+++ DATASET EXCERPTS
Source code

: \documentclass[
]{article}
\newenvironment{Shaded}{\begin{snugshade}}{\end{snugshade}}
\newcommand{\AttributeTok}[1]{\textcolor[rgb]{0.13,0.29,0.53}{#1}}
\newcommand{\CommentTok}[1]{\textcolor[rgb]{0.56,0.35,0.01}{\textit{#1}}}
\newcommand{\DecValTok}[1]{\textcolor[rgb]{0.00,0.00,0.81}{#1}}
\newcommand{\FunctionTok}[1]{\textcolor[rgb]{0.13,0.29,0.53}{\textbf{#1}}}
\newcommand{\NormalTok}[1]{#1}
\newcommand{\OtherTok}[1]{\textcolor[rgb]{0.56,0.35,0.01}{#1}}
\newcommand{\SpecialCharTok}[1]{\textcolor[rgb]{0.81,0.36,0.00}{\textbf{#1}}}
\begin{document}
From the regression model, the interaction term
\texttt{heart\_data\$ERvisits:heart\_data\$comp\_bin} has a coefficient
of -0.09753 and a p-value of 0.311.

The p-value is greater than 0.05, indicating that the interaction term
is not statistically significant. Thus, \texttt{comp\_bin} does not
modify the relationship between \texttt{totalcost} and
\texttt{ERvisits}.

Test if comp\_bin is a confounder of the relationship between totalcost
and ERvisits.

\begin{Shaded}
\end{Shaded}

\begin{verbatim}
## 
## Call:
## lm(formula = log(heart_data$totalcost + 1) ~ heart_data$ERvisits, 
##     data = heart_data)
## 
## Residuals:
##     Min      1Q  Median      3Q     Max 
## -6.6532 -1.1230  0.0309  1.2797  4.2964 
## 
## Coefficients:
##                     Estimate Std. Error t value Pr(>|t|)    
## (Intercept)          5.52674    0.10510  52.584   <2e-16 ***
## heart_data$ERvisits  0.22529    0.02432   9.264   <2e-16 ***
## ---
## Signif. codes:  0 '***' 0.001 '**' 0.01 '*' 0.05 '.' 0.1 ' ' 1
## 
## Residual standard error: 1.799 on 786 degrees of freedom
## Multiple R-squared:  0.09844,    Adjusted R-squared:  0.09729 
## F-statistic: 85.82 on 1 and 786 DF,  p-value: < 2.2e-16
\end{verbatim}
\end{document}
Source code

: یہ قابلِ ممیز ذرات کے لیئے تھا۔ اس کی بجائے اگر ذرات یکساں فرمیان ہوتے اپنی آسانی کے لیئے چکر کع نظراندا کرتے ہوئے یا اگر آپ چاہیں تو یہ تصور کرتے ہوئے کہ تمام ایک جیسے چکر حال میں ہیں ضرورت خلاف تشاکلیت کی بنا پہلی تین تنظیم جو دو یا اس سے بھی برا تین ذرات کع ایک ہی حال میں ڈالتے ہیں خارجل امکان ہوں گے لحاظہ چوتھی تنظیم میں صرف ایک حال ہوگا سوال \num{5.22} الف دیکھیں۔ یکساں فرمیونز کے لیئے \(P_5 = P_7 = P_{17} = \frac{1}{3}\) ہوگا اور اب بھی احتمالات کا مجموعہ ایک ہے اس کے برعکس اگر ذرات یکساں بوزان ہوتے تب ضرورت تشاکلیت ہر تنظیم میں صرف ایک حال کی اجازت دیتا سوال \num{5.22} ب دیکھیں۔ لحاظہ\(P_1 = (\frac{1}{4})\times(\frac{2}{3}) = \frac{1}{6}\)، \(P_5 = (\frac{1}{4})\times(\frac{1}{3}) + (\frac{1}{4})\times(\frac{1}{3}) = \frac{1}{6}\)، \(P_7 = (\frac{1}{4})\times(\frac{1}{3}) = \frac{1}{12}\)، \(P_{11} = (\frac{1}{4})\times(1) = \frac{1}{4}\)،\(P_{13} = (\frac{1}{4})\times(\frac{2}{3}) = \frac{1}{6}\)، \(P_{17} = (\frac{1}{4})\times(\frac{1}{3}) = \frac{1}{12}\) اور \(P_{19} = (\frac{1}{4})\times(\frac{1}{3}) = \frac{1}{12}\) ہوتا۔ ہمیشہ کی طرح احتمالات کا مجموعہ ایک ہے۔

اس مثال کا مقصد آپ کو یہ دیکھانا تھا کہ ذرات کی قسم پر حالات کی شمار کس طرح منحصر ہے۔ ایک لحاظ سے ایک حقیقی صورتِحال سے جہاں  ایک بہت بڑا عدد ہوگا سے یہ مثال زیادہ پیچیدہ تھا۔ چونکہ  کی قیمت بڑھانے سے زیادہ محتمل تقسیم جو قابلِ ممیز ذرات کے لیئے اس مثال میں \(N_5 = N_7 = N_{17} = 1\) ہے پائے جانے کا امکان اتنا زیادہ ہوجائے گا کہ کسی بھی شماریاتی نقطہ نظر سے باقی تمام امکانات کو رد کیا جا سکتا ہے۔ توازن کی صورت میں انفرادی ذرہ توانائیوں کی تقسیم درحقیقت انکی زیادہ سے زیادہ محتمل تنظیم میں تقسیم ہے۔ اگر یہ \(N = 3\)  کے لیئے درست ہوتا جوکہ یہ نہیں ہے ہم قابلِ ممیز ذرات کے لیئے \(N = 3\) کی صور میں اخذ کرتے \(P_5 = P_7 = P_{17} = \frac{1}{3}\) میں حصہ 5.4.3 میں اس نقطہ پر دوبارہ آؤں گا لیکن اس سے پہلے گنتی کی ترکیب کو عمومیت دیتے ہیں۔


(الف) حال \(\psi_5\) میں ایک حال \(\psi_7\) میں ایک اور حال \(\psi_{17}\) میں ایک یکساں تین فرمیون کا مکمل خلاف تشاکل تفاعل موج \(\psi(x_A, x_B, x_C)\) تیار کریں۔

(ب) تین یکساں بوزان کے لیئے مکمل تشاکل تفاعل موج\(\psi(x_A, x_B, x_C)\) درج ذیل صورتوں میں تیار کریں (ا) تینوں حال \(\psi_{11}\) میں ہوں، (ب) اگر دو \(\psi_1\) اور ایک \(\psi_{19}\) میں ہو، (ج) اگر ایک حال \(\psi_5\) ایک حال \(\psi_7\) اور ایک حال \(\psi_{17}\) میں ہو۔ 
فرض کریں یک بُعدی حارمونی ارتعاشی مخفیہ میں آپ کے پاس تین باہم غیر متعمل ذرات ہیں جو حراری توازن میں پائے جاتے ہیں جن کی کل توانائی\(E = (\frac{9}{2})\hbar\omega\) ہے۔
++++++
▶ WORK INSTRUCTIONS: In full and without error, restate the data.

▶ TASK RESPONSE:
Source code

: \documentclass[
]{article}
\newenvironment{Shaded}{\begin{snugshade}}{\end{snugshade}}
\newcommand{\AttributeTok}[1]{\textcolor[rgb]{0.13,0.29,0.53}{#1}}
\newcommand{\CommentTok}[1]{\textcolor[rgb]{0.56,0.35,0.01}{\textit{#1}}}
\newcommand{\DecValTok}[1]{\textcolor[rgb]{0.00,0.00,0.81}{#1}}
\newcommand{\FunctionTok}[1]{\textcolor[rgb]{0.13,0.29,0.53}{\textbf{#1}}}
\newcommand{\NormalTok}[1]{#1}
\newcommand{\OtherTok}[1]{\textcolor[rgb]{0.56,0.35,0.01}{#1}}
\newcommand{\SpecialCharTok}[1]{\textcolor[rgb]{0.81,0.36,0.00}{\textbf{#1}}}
\begin{document}
From the regression model, the interaction term
\texttt{heart\_data\$ERvisits:heart\_data\$comp\_bin} has a coefficient
of -0.09753 and a p-value of 0.311.

The p-value is greater than 0.05, indicating that the interaction term
is not statistically significant. Thus, \texttt{comp\_bin} does not
modify the relationship between \texttt{totalcost} and
\texttt{ERvisits}.

Test if comp\_bin is a confounder of the relationship between totalcost
and ERvisits.

\begin{Shaded}
\end{Shaded}

\begin{verbatim}
## 
## Call:
## lm(formula = log(heart_data$totalcost + 1) ~ heart_data$ERvisits, 
##     data = heart_data)
## 
## Residuals:
##     Min      1Q  Median      3Q     Max 
## -6.6532 -1.1230  0.0309  1.2797  4.2964 
## 
## Coefficients:
##                     Estimate Std. Error t value Pr(>|t|)    
## (Intercept)          5.52674    0.10510  52.584   <2e-16 ***
## heart_data$ERvisits  0.22529    0.02432   9.264   <2e-16 ***
## ---
## Signif. codes:  0 '***' 0.001 '**' 0.01 '*' 0.05 '.' 0.1 ' ' 1
## 
## Residual standard error: 1.799 on 786 degrees of freedom
## Multiple R-squared:  0.09844,    Adjusted R-squared:  0.09729 
## F-statistic: 85.82 on 1 and 786 DF,  p-value: < 2.2e-16
\end{verbatim}
\end{document}
Source code

: یہ قابلِ ممیز ذرات کے لیئے تھا۔ اس کی بجائے اگر ذرات یکساں فرمیان ہوتے اپنی آسانی کے لیئے چکر کع نظراندا کرتے ہوئے یا اگر آپ چاہیں تو یہ تصور کرتے ہوئے کہ تمام ایک جیسے چکر حال میں ہیں ضرورت خلاف تشاکلیت کی بنا پہلی تین تنظیم جو دو یا اس سے بھی برا تین ذرات کع ایک ہی حال میں ڈالتے ہیں خارجل امکان ہوں گے لحاظہ چوتھی تنظیم میں صرف ایک حال ہوگا سوال \num{5.22} الف دیکھیں۔ یکساں فرمیونز کے لیئے \(P_5 = P_7 = P_{17} = \frac{1}{3}\) ہوگا اور اب بھی احتمالات کا مجموعہ ایک ہے اس کے برعکس اگر ذرات یکساں بوزان ہوتے تب ضرورت تشاکلیت ہر تنظیم میں صرف ایک حال کی اجازت دیتا سوال \num{5.22} ب دیکھیں۔ لحاظہ\(P_1 = (\frac{1}{4})\times(\frac{2}{3}) = \frac{1}{6}\)، \(P_5 = (\frac{1}{4})\times(\frac{1}{3}) + (\frac{1}{4})\times(\frac{1}{3}) = \frac{1}{6}\)، \(P_7 = (\frac{1}{4})\times(\frac{1}{3}) = \frac{1}{12}\)، \(P_{11} = (\frac{1}{4})\times(1) = \frac{1}{4}\)،\(P_{13} = (\frac{1}{4})\times(\frac{2}{3}) = \frac{1}{6}\)، \(P_{17} = (\frac{1}{4})\times(\frac{1}{3}) = \frac{1}{12}\) اور \(P_{19} = (\frac{1}{4})\times(\frac{1}{3}) = \frac{1}{12}\) ہوتا۔ ہمیشہ کی طرح احتمالات کا مجموعہ ایک ہے۔

اس مثال کا مقصد آپ کو یہ دیکھانا تھا کہ ذرات کی قسم پر حالات کی شمار کس طرح منحصر ہے۔ ایک لحاظ سے ایک حقیقی صورتِحال سے جہاں  ایک بہت بڑا عدد ہوگا سے یہ مثال زیادہ پیچیدہ تھا۔ چونکہ  کی قیمت بڑھانے سے زیادہ محتمل تقسیم جو قابلِ ممیز ذرات کے لیئے اس مثال میں \(N_5 = N_7 = N_{17} = 1\) ہے پائے جانے کا امکان اتنا زیادہ ہوجائے گا کہ کسی بھی شماریاتی نقطہ نظر سے باقی تمام امکانات کو رد کیا جا سکتا ہے۔ توازن کی صورت میں انفرادی ذرہ توانائیوں کی تقسیم درحقیقت انکی زیادہ سے زیادہ محتمل تنظیم میں تقسیم ہے۔ اگر یہ \(N = 3\)  کے لیئے درست ہوتا جوکہ یہ نہیں ہے ہم قابلِ ممیز ذرات کے لیئے \(N = 3\) کی صور میں اخذ کرتے \(P_5 = P_7 = P_{17} = \frac{1}{3}\) میں حصہ 5.4.3 میں اس نقطہ پر دوبارہ آؤں گا لیکن اس سے پہلے گنتی کی ترکیب کو عمومیت دیتے ہیں۔


(الف) حال \(\psi_5\) میں ایک حال \(\psi_7\) میں ایک اور حال \(\psi_{17}\) میں ایک یکساں تین فرمیون کا مکمل خلاف تشاکل تفاعل موج \(\psi(x_A, x_B, x_C)\) تیار کریں۔

(ب) تین یکساں بوزان کے لیئے مکمل تشاکل تفاعل موج\(\psi(x_A, x_B, x_C)\) درج ذیل صورتوں میں تیار کریں (ا) تینوں حال \(\psi_{11}\) میں ہوں، (ب) اگر دو \(\psi_1\) اور ایک \(\psi_{19}\) میں ہو، (ج) اگر ایک حال \(\psi_5\) ایک حال \(\psi_7\) اور ایک حال \(\psi_{17}\) میں ہو۔ 
فرض کریں یک بُعدی حارمونی ارتعاشی مخفیہ میں آپ کے پاس تین باہم غیر متعمل ذرات ہیں جو حراری توازن میں پائے جاتے ہیں جن کی کل توانائی\(E = (\frac{9}{2})\hbar\omega\) ہے۔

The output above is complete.